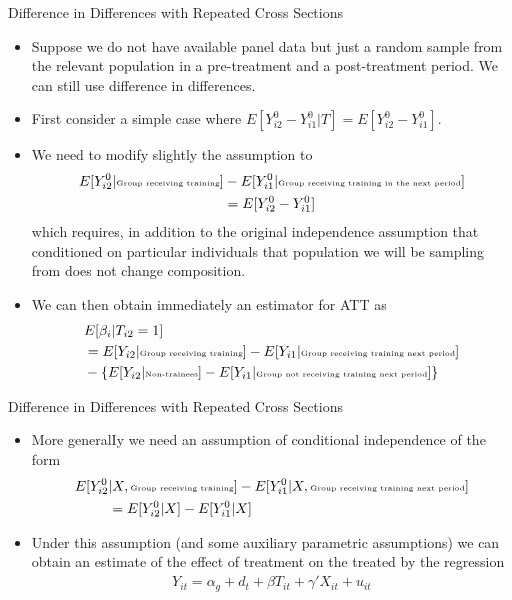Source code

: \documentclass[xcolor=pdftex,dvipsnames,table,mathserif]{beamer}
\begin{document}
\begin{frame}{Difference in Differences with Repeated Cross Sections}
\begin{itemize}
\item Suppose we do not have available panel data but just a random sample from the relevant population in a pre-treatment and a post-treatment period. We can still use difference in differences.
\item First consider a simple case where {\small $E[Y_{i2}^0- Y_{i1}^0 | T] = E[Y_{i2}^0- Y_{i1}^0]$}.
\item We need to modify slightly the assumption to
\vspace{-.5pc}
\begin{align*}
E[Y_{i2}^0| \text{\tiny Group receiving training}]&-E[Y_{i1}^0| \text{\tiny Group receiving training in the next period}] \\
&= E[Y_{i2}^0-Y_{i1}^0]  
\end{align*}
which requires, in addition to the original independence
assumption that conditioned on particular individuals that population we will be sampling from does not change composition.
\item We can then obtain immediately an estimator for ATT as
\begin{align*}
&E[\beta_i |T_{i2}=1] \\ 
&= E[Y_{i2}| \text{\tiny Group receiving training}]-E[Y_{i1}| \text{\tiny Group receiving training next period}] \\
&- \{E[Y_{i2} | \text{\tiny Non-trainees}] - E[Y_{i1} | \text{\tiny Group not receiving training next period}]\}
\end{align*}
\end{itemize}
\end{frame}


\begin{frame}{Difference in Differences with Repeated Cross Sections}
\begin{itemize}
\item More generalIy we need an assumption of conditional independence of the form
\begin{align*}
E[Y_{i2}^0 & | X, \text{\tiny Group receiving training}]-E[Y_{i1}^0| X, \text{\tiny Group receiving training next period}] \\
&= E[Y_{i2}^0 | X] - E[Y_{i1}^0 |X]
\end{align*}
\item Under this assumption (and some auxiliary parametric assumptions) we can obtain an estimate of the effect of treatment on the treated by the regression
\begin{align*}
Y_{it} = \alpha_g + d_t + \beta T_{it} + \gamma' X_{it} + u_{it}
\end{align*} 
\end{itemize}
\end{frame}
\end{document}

• [To do] What the answer needs is every record above, exactly as written, and no pictures.

• [Result of this exercise]
Source code

: \documentclass[xcolor=pdftex,dvipsnames,table,mathserif]{beamer}
\begin{document}
\begin{frame}{Difference in Differences with Repeated Cross Sections}
\begin{itemize}
\item Suppose we do not have available panel data but just a random sample from the relevant population in a pre-treatment and a post-treatment period. We can still use difference in differences.
\item First consider a simple case where {\small $E[Y_{i2}^0- Y_{i1}^0 | T] = E[Y_{i2}^0- Y_{i1}^0]$}.
\item We need to modify slightly the assumption to
\vspace{-.5pc}
\begin{align*}
E[Y_{i2}^0| \text{\tiny Group receiving training}]&-E[Y_{i1}^0| \text{\tiny Group receiving training in the next period}] \\
&= E[Y_{i2}^0-Y_{i1}^0]  
\end{align*}
which requires, in addition to the original independence
assumption that conditioned on particular individuals that population we will be sampling from does not change composition.
\item We can then obtain immediately an estimator for ATT as
\begin{align*}
&E[\beta_i |T_{i2}=1] \\ 
&= E[Y_{i2}| \text{\tiny Group receiving training}]-E[Y_{i1}| \text{\tiny Group receiving training next period}] \\
&- \{E[Y_{i2} | \text{\tiny Non-trainees}] - E[Y_{i1} | \text{\tiny Group not receiving training next period}]\}
\end{align*}
\end{itemize}
\end{frame}


\begin{frame}{Difference in Differences with Repeated Cross Sections}
\begin{itemize}
\item More generalIy we need an assumption of conditional independence of the form
\begin{align*}
E[Y_{i2}^0 & | X, \text{\tiny Group receiving training}]-E[Y_{i1}^0| X, \text{\tiny Group receiving training next period}] \\
&= E[Y_{i2}^0 | X] - E[Y_{i1}^0 |X]
\end{align*}
\item Under this assumption (and some auxiliary parametric assumptions) we can obtain an estimate of the effect of treatment on the treated by the regression
\begin{align*}
Y_{it} = \alpha_g + d_t + \beta T_{it} + \gamma' X_{it} + u_{it}
\end{align*} 
\end{itemize}
\end{frame}
\end{document}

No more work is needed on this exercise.